:: What is needed ::
Check every line below for the word "begin" and copy the ones that have it.
======
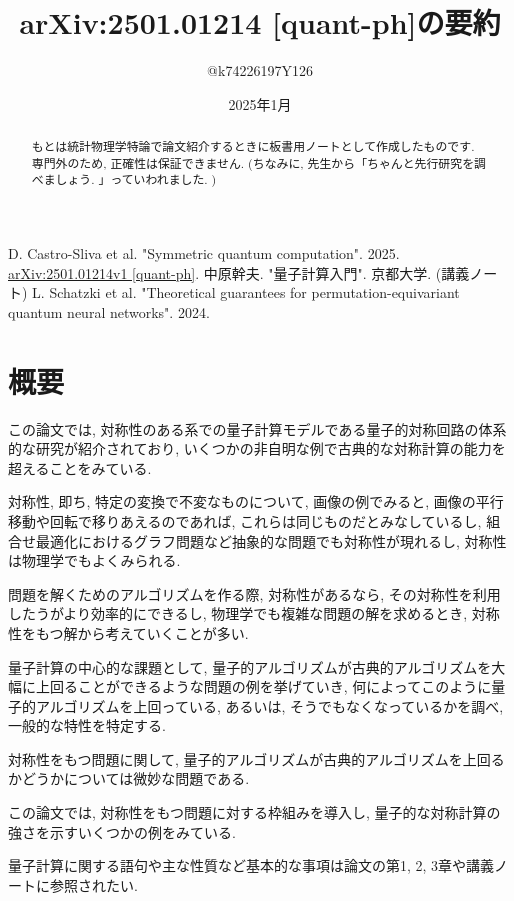 \documentclass[12pt]{jsarticle}
\title{arXiv:2501.01214 [quant-ph]の要約}
\author{@k74226197Y126}
\date{2025年1月}
\begin{document}
\maketitle
\begin{abstract}
    もとは統計物理学特論で論文紹介するときに板書用ノートとして作成したものです. 専門外のため, 正確性は保証できません. (ちなみに, 先生から「ちゃんと先行研究を調べましょう. 」っていわれました. )
\end{abstract}
\begin{flushleft}
    \begin{thebibliography}{100}
         D. Castro-Sliva et al. %
        "Symmetric quantum computation". 2025. \href{https://arxiv.org/abs/2501.01214}{arXiv:2501.01214v1 [quant-ph]}.
         中原幹夫. "量子計算入門". 京都大学. (講義ノート) %
         L. Schatzki et al. %
        "Theoretical guarantees for permutation-equivariant quantum neural networks". %
        2024. 
    \end{thebibliography}
\end{flushleft}
\section*{概要}
この論文\cite{1}では, 対称性のある系での量子計算モデルである量子的対称回路の体系的な研究が紹介されており, いくつかの非自明な例で古典的な対称計算の能力を超えることをみている. \par
対称性, 即ち, 特定の変換で不変なものについて, 画像の例でみると, 画像の平行移動や回転で移りあえるのであれば, これらは同じものだとみなしているし, 組合せ最適化におけるグラフ問題など抽象的な問題でも対称性が現れるし, 対称性は物理学でもよくみられる. \par
問題を解くためのアルゴリズムを作る際, 対称性があるなら, その対称性を利用したうがより効率的にできるし, 物理学でも複雑な問題の解を求めるとき, 対称性をもつ解から考えていくことが多い. \par
量子計算の中心的な課題として, 量子的アルゴリズムが古典的アルゴリズムを大幅に上回ることができるような問題の例を挙げていき, 何によってこのように量子的アルゴリズムを上回っている, あるいは, そうでもなくなっているかを調べ, 一般的な特性を特定する. \par
対称性をもつ問題に関して, 量子的アルゴリズムが古典的アルゴリズムを上回るかどうかについては微妙な問題である. \par
この論文\cite{1}では, 対称性をもつ問題に対する枠組みを導入し, 量子的な対称計算の強さを示すいくつかの例をみている. \par
量子計算に関する語句や主な性質など基本的な事項は論文\cite{1}の第1, 2, 3章や講義ノート\cite{2}に参照されたい. 
\end{document}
======
:: Task response ::
\begin{document}
\begin{abstract}
\begin{flushleft}
    \begin{thebibliography}{100}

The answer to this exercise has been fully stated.